● WHAT NEEDS TO BE DONE: Could you set down exactly the lines of the data below, starting at the one that holds "does not assume" and ending at the one that holds "The TI DLR set", both included, and only those?

● EXERCISE DATA:
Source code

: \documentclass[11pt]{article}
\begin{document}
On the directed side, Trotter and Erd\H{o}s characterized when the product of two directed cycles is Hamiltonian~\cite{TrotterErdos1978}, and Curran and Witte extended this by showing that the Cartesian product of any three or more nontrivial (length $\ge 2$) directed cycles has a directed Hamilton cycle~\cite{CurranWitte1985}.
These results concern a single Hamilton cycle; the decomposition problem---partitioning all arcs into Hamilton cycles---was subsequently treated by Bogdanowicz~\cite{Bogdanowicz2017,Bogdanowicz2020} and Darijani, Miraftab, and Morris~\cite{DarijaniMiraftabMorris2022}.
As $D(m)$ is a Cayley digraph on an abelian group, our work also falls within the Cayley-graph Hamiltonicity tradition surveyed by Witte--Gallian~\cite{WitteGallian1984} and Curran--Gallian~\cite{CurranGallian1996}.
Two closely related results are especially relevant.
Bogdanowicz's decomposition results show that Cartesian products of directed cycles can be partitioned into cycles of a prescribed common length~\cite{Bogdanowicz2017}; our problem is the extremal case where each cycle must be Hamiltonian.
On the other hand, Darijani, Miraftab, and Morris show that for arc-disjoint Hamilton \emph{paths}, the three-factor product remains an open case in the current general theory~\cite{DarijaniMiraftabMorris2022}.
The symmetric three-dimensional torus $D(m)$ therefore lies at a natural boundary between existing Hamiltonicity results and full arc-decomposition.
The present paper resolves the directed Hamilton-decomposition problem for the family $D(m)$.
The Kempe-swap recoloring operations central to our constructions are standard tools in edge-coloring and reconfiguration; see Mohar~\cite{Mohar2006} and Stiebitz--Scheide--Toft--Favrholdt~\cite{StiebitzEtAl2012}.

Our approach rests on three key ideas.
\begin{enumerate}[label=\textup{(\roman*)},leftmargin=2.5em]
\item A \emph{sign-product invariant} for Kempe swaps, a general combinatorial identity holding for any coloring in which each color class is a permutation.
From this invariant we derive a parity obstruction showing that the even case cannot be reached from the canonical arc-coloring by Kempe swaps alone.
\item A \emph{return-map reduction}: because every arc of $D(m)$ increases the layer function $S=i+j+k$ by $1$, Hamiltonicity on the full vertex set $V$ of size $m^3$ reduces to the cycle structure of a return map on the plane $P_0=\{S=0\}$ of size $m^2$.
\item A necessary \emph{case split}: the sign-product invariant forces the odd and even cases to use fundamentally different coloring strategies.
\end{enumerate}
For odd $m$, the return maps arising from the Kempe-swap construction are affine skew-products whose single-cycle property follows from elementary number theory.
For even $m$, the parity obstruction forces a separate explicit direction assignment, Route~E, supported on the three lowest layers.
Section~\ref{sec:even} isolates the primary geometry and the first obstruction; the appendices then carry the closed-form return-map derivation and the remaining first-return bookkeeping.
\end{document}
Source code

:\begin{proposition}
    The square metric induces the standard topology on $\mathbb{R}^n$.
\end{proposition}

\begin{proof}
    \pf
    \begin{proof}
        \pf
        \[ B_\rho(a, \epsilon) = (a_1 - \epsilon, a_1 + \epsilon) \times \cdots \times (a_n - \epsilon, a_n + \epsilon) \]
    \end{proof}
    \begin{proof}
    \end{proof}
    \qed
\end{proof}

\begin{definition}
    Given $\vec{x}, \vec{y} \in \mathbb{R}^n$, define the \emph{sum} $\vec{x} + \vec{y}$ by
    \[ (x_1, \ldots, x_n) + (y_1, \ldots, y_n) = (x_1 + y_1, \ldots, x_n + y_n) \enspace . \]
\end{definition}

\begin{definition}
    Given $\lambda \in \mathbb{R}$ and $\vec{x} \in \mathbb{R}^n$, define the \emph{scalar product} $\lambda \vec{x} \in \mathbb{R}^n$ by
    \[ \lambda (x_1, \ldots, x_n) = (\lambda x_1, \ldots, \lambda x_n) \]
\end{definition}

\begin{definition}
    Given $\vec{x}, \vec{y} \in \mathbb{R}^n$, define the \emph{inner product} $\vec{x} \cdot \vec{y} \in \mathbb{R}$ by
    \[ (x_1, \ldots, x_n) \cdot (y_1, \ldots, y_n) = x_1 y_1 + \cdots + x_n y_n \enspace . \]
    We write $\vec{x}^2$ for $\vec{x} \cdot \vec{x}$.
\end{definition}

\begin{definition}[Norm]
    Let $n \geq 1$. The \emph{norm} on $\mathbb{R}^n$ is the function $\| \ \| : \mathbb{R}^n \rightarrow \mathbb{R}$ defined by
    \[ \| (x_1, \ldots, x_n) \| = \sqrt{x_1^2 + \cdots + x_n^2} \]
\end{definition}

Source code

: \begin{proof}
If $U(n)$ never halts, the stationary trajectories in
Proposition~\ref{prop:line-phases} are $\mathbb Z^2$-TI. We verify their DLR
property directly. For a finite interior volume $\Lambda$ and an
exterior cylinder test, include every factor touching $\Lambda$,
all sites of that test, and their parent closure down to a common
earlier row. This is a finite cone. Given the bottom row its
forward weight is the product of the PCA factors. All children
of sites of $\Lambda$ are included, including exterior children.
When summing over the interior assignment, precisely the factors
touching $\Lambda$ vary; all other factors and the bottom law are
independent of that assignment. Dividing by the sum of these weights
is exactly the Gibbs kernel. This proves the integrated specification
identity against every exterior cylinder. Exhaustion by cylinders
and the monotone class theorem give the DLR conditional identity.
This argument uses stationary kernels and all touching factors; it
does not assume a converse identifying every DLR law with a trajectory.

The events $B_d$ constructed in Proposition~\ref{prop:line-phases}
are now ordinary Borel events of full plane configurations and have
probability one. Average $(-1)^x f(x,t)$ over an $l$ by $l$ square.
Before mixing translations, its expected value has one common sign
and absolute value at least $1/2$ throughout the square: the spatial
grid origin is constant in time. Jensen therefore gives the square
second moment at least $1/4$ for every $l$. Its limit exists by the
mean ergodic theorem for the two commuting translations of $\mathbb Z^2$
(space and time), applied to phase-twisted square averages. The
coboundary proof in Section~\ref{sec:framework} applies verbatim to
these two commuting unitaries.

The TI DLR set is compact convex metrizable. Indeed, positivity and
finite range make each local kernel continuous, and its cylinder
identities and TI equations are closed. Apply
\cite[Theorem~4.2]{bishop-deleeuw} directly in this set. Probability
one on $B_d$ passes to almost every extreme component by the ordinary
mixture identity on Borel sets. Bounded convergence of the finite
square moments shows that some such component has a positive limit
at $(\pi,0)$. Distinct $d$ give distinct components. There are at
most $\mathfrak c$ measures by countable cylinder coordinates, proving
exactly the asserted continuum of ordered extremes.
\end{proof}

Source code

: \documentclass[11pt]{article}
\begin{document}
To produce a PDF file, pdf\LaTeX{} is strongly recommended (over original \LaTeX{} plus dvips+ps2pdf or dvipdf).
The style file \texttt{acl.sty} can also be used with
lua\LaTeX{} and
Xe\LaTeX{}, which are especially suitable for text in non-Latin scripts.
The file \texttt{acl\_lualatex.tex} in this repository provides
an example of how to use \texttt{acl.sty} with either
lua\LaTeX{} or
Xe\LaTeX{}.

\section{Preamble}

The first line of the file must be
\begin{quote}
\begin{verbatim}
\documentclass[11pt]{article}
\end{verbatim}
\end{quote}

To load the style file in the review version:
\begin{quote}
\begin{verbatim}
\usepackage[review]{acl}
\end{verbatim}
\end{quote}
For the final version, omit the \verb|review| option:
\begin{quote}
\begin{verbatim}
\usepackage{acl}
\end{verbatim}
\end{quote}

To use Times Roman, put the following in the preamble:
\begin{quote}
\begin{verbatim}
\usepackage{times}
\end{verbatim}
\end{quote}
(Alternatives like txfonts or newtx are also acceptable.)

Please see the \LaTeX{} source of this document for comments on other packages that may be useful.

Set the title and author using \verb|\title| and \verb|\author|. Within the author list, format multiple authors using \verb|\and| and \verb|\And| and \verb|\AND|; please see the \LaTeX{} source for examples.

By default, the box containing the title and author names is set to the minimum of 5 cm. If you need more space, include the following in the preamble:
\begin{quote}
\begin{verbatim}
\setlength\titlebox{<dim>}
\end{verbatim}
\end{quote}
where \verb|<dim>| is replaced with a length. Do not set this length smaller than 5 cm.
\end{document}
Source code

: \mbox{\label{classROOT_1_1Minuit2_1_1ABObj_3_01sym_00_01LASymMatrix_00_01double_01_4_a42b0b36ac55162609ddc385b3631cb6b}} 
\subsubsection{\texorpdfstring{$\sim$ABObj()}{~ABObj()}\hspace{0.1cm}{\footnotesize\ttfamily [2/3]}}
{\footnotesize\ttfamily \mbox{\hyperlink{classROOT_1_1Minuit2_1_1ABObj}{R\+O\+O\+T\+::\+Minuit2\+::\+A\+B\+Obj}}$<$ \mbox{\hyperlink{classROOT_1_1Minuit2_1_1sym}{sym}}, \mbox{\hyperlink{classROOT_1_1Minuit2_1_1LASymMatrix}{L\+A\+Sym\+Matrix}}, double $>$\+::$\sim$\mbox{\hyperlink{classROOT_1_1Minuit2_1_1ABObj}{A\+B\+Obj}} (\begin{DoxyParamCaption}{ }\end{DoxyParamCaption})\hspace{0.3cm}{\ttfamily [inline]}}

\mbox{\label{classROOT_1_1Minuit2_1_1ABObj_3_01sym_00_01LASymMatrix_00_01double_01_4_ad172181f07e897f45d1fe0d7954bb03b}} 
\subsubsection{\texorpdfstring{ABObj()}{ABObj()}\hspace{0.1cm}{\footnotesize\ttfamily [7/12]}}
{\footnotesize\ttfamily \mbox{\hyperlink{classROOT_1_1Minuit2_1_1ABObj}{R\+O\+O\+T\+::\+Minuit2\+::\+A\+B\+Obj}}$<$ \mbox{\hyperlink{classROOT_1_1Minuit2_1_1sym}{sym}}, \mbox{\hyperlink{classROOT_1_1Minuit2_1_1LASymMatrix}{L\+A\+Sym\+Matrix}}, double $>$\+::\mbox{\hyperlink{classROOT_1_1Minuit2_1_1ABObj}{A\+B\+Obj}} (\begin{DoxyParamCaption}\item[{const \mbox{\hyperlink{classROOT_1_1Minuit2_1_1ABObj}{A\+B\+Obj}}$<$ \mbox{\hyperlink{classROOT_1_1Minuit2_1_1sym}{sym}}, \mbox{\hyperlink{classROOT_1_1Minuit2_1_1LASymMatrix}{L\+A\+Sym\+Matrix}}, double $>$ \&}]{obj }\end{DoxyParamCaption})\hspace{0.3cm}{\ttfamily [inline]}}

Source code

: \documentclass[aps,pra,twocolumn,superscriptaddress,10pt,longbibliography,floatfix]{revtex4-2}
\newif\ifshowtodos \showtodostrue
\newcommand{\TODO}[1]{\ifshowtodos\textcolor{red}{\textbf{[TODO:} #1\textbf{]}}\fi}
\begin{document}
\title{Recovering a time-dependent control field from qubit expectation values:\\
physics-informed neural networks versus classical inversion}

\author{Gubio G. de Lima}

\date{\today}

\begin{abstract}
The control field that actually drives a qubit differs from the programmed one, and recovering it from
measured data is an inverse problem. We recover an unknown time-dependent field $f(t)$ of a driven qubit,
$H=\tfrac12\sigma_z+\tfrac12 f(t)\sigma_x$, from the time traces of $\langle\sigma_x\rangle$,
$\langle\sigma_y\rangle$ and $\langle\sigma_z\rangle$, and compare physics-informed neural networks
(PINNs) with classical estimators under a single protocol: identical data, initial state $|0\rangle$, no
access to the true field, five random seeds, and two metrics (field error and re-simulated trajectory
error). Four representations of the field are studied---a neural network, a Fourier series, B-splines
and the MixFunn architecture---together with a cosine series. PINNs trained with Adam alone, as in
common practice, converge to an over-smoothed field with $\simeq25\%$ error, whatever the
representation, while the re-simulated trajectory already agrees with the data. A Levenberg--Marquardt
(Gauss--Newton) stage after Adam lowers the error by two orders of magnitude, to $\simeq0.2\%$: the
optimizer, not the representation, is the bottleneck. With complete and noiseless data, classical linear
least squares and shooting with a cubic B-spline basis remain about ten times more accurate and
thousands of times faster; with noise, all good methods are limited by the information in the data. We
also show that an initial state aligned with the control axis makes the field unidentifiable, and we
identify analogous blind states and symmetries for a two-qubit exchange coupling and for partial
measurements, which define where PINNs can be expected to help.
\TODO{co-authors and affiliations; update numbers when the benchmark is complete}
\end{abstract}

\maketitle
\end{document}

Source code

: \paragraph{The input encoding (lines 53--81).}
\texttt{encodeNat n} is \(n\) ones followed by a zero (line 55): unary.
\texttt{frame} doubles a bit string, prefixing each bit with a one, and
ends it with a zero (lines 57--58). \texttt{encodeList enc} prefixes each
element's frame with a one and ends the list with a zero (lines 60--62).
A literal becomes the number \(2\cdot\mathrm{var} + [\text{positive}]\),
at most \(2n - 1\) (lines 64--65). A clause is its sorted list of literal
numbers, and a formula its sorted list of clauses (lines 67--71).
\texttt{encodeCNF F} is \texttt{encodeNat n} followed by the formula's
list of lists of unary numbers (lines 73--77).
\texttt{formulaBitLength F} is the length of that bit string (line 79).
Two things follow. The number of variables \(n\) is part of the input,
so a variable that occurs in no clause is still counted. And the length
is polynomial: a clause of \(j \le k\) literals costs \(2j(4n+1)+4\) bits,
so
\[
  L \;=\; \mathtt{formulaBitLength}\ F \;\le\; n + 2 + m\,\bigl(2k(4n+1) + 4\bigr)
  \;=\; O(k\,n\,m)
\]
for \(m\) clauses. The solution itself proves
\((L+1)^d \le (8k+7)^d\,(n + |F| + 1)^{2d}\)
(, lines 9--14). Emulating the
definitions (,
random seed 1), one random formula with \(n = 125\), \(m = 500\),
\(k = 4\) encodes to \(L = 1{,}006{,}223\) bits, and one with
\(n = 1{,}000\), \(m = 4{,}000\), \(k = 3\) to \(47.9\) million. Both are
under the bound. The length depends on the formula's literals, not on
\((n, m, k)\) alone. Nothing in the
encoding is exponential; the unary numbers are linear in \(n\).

● FINISHED TASK:
does not assume a converse identifying every DLR law with a trajectory.

The events $B_d$ constructed in Proposition~\ref{prop:line-phases}
are now ordinary Borel events of full plane configurations and have
probability one. Average $(-1)^x f(x,t)$ over an $l$ by $l$ square.
Before mixing translations, its expected value has one common sign
and absolute value at least $1/2$ throughout the square: the spatial
grid origin is constant in time. Jensen therefore gives the square
second moment at least $1/4$ for every $l$. Its limit exists by the
mean ergodic theorem for the two commuting translations of $\mathbb Z^2$
(space and time), applied to phase-twisted square averages. The
coboundary proof in Section~\ref{sec:framework} applies verbatim to
these two commuting unitaries.

The TI DLR set is compact convex metrizable. Indeed, positivity and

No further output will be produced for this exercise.